Saved data entries:
= Beginning of Section =

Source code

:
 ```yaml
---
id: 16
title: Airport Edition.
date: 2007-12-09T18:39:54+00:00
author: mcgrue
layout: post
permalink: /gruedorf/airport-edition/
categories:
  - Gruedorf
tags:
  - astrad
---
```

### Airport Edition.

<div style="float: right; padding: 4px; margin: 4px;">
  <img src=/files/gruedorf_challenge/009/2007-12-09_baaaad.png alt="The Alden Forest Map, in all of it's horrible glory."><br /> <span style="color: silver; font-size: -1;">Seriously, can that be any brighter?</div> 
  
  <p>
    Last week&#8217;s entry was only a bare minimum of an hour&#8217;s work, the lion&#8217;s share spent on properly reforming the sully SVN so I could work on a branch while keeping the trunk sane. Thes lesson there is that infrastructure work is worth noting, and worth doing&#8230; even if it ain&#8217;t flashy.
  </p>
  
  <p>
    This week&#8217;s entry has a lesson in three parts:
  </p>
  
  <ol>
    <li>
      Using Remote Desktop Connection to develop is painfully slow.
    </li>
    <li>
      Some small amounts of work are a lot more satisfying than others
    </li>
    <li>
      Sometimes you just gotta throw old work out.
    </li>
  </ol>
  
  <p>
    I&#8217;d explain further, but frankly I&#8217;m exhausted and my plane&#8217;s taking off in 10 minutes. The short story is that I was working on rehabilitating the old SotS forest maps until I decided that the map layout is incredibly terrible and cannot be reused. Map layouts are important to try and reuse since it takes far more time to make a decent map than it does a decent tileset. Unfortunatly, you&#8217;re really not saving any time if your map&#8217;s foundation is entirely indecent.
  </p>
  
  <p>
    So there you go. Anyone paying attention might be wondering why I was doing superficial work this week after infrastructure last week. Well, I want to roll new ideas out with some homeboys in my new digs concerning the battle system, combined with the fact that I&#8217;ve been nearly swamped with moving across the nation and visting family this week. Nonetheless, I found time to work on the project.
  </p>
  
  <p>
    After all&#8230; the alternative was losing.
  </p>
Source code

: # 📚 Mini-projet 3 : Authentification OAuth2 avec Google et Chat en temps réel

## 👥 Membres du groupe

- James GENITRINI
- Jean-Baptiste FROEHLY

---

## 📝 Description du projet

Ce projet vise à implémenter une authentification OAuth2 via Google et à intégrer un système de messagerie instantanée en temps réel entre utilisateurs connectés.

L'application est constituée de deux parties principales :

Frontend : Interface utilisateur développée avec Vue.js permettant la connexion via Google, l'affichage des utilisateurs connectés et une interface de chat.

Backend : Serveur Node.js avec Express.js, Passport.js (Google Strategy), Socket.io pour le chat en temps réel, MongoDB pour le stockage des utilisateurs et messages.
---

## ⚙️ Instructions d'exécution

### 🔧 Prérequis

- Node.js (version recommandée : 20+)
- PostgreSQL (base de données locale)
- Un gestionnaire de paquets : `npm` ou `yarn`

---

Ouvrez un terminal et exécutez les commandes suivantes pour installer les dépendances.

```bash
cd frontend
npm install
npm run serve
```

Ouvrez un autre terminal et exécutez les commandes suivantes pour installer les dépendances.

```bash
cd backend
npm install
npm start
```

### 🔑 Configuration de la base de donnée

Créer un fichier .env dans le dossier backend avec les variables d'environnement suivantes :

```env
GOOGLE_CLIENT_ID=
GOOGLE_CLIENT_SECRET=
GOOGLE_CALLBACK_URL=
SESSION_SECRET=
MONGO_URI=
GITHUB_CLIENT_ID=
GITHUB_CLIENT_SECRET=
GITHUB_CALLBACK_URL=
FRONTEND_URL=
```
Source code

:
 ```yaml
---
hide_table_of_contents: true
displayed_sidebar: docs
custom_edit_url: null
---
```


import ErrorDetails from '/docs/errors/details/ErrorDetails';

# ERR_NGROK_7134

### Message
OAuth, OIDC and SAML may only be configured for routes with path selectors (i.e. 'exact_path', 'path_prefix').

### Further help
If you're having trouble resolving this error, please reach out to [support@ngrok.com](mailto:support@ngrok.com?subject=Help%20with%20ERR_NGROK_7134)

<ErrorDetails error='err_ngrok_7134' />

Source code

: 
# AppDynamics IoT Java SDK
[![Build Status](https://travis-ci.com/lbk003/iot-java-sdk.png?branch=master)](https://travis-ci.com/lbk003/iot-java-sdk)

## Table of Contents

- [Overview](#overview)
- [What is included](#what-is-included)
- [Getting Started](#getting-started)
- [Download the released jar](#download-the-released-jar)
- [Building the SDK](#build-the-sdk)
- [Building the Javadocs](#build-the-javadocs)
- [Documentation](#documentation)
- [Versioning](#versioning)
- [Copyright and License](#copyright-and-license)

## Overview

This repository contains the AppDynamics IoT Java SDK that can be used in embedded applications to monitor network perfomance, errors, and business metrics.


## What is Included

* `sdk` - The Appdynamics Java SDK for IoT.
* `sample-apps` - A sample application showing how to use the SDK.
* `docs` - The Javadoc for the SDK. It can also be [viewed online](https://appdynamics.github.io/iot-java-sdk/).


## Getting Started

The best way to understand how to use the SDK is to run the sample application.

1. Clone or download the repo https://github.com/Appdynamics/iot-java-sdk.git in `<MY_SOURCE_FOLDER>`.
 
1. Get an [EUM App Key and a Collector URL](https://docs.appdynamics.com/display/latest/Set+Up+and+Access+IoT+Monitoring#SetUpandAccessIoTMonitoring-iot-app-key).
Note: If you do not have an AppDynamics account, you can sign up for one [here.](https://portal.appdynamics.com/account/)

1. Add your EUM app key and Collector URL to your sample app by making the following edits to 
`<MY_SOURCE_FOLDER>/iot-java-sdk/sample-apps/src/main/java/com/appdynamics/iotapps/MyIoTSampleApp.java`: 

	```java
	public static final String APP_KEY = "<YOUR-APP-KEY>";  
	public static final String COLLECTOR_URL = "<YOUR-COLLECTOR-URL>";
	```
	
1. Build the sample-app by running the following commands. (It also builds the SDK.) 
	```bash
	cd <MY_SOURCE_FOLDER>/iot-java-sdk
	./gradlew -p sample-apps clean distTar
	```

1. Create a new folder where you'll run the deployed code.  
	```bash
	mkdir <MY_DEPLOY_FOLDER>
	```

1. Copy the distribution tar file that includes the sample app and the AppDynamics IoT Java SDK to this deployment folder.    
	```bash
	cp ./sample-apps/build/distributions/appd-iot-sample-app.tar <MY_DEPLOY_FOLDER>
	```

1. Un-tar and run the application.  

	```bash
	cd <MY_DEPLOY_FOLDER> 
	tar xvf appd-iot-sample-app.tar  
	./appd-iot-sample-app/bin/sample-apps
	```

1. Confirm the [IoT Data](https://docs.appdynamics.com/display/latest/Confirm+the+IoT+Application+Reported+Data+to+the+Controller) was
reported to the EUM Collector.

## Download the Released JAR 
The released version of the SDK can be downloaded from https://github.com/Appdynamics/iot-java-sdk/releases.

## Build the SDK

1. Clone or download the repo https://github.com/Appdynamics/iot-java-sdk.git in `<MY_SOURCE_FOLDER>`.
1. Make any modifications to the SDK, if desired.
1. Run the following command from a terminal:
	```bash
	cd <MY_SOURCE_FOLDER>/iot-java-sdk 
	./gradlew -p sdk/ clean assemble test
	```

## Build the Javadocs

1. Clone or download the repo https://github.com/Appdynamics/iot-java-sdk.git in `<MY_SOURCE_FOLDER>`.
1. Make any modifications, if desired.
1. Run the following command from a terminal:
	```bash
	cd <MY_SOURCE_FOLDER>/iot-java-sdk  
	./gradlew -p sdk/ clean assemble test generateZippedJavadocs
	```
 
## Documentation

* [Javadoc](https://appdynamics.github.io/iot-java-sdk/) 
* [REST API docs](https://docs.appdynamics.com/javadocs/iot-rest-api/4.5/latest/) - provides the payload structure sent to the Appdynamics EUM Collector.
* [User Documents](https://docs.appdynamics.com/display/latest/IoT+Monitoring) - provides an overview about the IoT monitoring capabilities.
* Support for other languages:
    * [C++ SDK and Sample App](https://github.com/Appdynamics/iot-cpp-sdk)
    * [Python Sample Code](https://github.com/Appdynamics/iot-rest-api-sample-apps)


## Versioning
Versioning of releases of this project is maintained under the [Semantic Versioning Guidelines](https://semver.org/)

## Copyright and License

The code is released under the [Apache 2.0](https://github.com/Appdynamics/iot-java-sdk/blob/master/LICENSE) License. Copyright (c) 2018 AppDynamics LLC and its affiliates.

= End of Section =

**Problem**
Would you copy every line of the entries that includes the word "Building"?

**Your solution**
- [Building the SDK](#build-the-sdk)
- [Building the Javadocs](#build-the-javadocs)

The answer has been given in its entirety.